WHAT THE TASK ASKS :: Each line of the records that holds "microsoft" should be shown in full.
----- RAW DATA
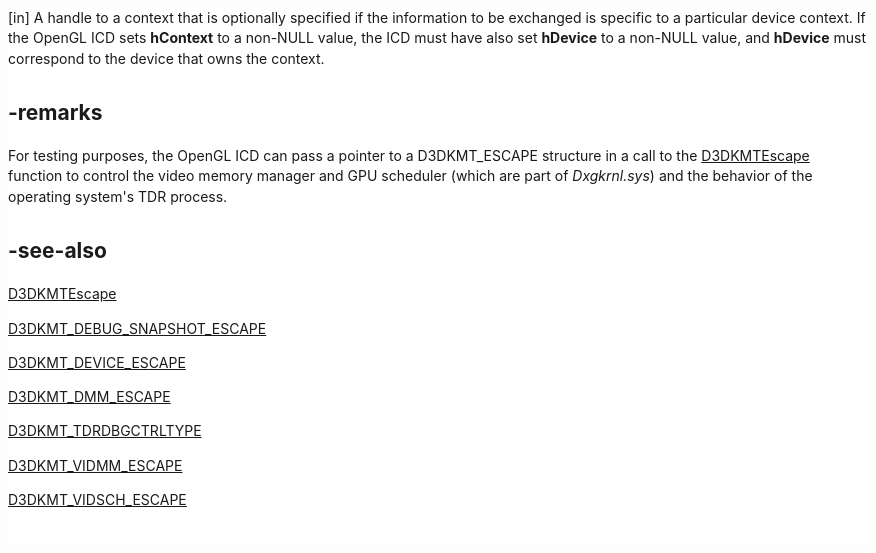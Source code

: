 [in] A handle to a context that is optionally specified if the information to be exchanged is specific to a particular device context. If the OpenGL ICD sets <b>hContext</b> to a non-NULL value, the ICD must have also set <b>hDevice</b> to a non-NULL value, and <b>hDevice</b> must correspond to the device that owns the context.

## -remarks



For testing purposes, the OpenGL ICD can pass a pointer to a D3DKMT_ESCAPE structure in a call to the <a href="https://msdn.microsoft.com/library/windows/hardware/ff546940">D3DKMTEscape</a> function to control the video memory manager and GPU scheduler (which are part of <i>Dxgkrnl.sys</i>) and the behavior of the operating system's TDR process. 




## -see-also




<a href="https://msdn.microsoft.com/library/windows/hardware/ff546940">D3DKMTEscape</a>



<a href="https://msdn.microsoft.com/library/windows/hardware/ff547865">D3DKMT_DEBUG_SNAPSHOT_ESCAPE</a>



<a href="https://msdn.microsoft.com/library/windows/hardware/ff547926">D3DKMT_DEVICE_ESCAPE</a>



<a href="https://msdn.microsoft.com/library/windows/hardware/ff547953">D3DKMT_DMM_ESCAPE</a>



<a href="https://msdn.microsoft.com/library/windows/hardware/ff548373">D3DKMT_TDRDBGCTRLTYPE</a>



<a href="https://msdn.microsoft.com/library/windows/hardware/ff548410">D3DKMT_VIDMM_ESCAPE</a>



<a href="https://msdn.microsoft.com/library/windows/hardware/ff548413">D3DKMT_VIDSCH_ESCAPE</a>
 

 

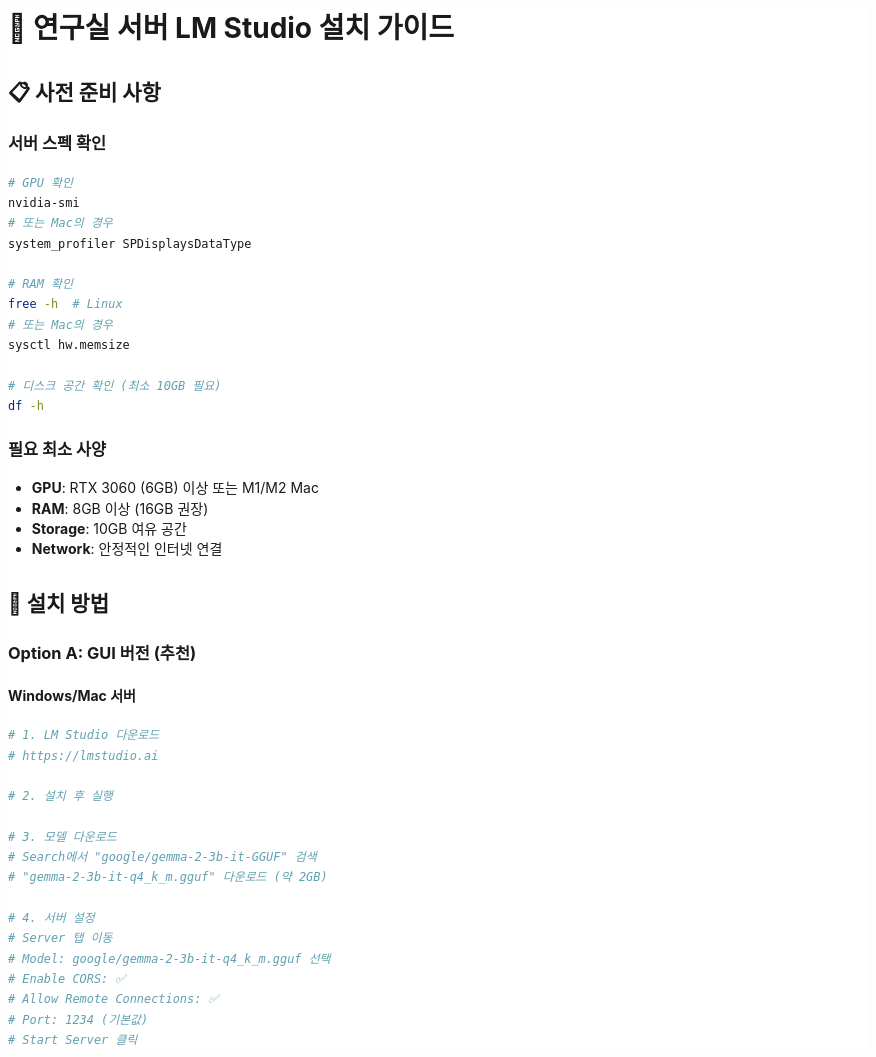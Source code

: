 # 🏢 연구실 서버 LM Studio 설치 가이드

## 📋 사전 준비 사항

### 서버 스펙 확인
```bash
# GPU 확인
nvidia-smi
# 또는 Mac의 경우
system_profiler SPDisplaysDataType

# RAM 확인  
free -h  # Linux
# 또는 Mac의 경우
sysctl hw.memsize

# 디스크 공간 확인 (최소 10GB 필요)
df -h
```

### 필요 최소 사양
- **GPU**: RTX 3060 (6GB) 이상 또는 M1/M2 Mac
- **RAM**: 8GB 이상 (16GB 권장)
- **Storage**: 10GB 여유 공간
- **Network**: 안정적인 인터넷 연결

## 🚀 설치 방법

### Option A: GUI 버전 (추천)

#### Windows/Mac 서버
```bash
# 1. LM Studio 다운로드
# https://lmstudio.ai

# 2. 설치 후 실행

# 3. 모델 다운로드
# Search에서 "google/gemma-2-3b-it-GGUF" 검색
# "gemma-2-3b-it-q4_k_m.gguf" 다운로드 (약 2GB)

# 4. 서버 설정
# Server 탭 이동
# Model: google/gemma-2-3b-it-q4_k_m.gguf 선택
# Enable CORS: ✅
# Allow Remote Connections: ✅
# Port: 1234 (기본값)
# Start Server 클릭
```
----------
TASK OUTPUT ::
For testing purposes, the OpenGL ICD can pass a pointer to a D3DKMT_ESCAPE structure in a call to the <a href="https://msdn.microsoft.com/library/windows/hardware/ff546940">D3DKMTEscape</a> function to control the video memory manager and GPU scheduler (which are part of <i>Dxgkrnl.sys</i>) and the behavior of the operating system's TDR process. 
<a href="https://msdn.microsoft.com/library/windows/hardware/ff546940">D3DKMTEscape</a>
<a href="https://msdn.microsoft.com/library/windows/hardware/ff547865">D3DKMT_DEBUG_SNAPSHOT_ESCAPE</a>
<a href="https://msdn.microsoft.com/library/windows/hardware/ff547926">D3DKMT_DEVICE_ESCAPE</a>
<a href="https://msdn.microsoft.com/library/windows/hardware/ff547953">D3DKMT_DMM_ESCAPE</a>
<a href="https://msdn.microsoft.com/library/windows/hardware/ff548373">D3DKMT_TDRDBGCTRLTYPE</a>
<a href="https://msdn.microsoft.com/library/windows/hardware/ff548410">D3DKMT_VIDMM_ESCAPE</a>
<a href="https://msdn.microsoft.com/library/windows/hardware/ff548413">D3DKMT_VIDSCH_ESCAPE</a>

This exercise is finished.